Laboratory Preparation of a Standard Solution (Page 4)

• Stage 1: Weigh accurately, transfer to beaker, dissolve in solvent
• Stage 2: Ensure all solid dissolves
• Stage 3: Transfer quantitatively to volumetric flask - wash beaker and transfer washings
• Stage 4: Add solvent until the bottom of the meniscus touches the calibration mark
• Stage 5: Stopper and shake to mix thoroughly

Precautions (Page 4)

• Clean glassware before use
• Wash solute from watch-glass to beaker
• Use distilled water (for quantitative transfer)

Worked Example (Page 5)

• Calculate the mass of sodium carbonate needed to prepare 250 mL of a 0.05 mol/L solution
• Steps:
  • Calculate moles by concentration * volume (0.0125 mol)
  • Use RFM of Na₂CO₃ (106 g/mol) to convert moles to grams (1.33 g Na₂CO₃)

Titration

• Used in acid-base neutralisation reactions
• Two main purposes:
  • Preparation of soluble salts
  • Determining the unknown concentration of an acid or base
• Standard solution is reacted with a solution of unknown concentration

Choice of Indicator (Page 6)

• Indicators show the end-point of a reaction
• Change color at endpoint
• Different Indicators are for different solutions (strong acid - strong base, etc.)

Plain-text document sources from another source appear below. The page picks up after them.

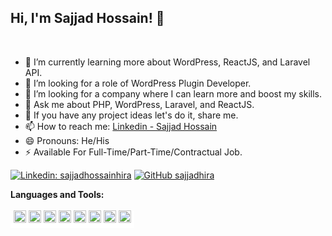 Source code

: ## Hi, I'm Sajjad Hossain! 👋

<br/>

- 🌱 I’m currently learning more about WordPress, ReactJS, and Laravel API.
- 🤔 I’m looking for a role of WordPress Plugin Developer.
- 🤔 I’m looking for a company where I can learn more and boost my skills.
- 💬 Ask me about PHP, WordPress, Laravel, and ReactJS.
- 💬 If you have any project ideas let's do it, share me.
- 📫 How to reach me: [Linkedin - Sajjad Hossain](https://www.linkedin.com/in/sajjadhossainhira) 
- 😄 Pronouns: He/His
- ⚡ Available For Full-Time/Part-Time/Contractual Job.

[![Linkedin: sajjadhossainhira](https://img.shields.io/badge/-sajjadhossainhira-blue?style=flat-square&logo=Linkedin&logoColor=white&link=https://www.linkedin.com/in/sajjadhossainhira/)](https://www.linkedin.com/in/sajjadhossainhira/)
[![GitHub sajjadhira](https://img.shields.io/github/followers/sajjadhira?label=follow&style=social)](https://github.com/sajjadhira)



**Languages and Tools:**  
<br/>
<span style="background-color: #fff; padding: 5px;margin-top:5px">
<code><img height="20" src="https://img.shields.io/badge/-PHP-7A86B8?style=for-the-badge&labelColor=black&logo=php&logoColor=7A86B8"></code>
<code><img height="20" src="https://img.shields.io/badge/-Laravel-FF2D20?style=for-the-badge&labelColor=black&logo=laravel&logoColor=FF2D20"></code>
<code><img height="20" src="https://img.shields.io/badge/-WordPress-21759B?style=for-the-badge&labelColor=black&logo=wordpress&logoColor=21759B"></code>
<code><img height="20" src="https://img.shields.io/badge/-python-FFDE56?style=for-the-badge&labelColor=black&logo=python&logoColor=FFDE56"></code>
<code><img height="20" src="https://img.shields.io/badge/-javascript-EFD81D?style=for-the-badge&labelColor=black&logo=javascript&logoColor=EFD81D"></code>
<code><img height="20" src="https://img.shields.io/badge/-reactjs-61DBFB?style=for-the-badge&labelColor=black&logo=react&logoColor=61DBFB"></code>
<code><img height="20" src="https://img.shields.io/badge/-mysql-E48D00?style=for-the-badge&labelColor=black&logo=mysql&logoColor=E48D00"></code>
<code><img height="20" src="https://img.shields.io/badge/-mongodb-3E9737?style=for-the-badge&labelColor=black&logo=mongodb&logoColor=3E9737"></code>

Titration Procedure (Page 6)

• Precautions (Step 1): Wash graduated/volumetric pipettes and conical flasks with distilled water and the appropriate solution (e.g., solution in the conical flask for pipette)

Step 1, 2, 3, 4, 5, & 6 (Pages 7-8)

• Detailed steps explaining how to perform a titration, including the use of a burette, volumetric flask, pipette, and pipette filler, and how to add the indicator and read the appropriate measurements.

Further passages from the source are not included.